DATA SECTION -
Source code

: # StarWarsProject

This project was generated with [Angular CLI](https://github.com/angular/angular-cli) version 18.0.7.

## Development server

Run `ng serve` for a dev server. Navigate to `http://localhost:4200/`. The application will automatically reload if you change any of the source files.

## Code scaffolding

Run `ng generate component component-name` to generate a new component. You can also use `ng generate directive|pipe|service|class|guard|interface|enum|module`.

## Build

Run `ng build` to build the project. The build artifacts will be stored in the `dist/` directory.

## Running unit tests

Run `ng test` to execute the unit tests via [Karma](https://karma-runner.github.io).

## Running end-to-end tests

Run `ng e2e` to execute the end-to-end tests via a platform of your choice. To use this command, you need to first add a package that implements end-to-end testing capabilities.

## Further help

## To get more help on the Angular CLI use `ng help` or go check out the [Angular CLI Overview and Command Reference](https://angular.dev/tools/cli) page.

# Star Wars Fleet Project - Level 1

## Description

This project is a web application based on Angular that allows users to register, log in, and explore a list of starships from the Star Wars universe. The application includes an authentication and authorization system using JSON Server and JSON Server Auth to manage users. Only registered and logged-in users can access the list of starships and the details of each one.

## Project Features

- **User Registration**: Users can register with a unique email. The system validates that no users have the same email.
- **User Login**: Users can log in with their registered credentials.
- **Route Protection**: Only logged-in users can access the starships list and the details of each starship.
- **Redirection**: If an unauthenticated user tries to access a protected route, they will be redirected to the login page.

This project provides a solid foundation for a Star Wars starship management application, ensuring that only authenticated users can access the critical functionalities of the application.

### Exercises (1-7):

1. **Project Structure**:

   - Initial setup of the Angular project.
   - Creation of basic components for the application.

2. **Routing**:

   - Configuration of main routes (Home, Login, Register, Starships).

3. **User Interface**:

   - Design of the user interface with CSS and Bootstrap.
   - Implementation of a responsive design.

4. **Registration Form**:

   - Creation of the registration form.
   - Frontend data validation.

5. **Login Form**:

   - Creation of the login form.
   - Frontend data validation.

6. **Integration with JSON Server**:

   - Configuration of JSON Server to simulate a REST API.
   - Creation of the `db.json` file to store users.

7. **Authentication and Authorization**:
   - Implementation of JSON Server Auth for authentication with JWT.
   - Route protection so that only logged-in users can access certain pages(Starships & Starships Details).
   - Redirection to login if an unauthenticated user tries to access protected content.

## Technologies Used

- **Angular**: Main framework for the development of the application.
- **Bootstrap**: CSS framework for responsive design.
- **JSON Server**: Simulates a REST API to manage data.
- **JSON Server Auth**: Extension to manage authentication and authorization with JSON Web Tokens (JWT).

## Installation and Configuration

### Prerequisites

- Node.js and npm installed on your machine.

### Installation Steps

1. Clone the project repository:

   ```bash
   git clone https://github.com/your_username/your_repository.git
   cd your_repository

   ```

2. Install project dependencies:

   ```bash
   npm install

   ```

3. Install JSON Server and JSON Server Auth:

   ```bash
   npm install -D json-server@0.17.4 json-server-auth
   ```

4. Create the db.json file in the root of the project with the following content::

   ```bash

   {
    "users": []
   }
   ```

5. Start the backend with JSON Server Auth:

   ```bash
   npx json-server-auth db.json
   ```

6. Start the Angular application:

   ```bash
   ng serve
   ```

* * *

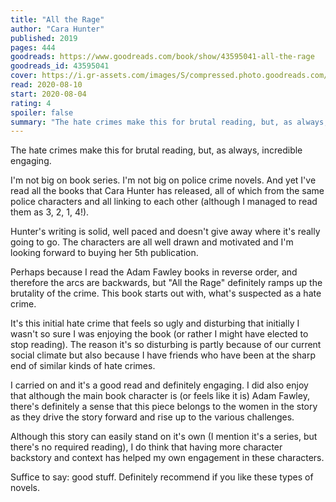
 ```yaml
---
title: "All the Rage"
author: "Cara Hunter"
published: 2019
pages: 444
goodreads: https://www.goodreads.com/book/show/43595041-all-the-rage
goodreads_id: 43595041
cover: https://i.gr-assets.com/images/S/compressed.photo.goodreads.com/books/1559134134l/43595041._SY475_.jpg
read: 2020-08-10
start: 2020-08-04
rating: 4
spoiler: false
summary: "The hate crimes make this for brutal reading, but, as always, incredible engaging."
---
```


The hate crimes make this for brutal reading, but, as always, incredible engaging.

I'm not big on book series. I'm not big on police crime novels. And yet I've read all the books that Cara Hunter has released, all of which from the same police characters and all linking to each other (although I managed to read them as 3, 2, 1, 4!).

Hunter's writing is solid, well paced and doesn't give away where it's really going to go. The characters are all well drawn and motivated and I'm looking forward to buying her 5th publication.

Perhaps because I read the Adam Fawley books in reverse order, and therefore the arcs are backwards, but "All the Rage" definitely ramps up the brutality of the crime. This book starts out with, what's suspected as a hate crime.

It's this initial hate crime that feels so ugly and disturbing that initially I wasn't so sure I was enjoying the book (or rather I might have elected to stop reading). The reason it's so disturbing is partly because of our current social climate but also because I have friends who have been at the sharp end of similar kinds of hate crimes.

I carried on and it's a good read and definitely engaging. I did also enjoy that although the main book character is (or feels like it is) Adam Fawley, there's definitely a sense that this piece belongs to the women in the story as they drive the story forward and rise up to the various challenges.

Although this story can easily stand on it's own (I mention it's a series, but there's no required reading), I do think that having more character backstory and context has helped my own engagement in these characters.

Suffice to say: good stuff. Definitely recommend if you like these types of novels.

WHAT TO DO - Figure out how many lines of the listing above include "protected"; the answer is that number alone.

TASK ANSWER - 2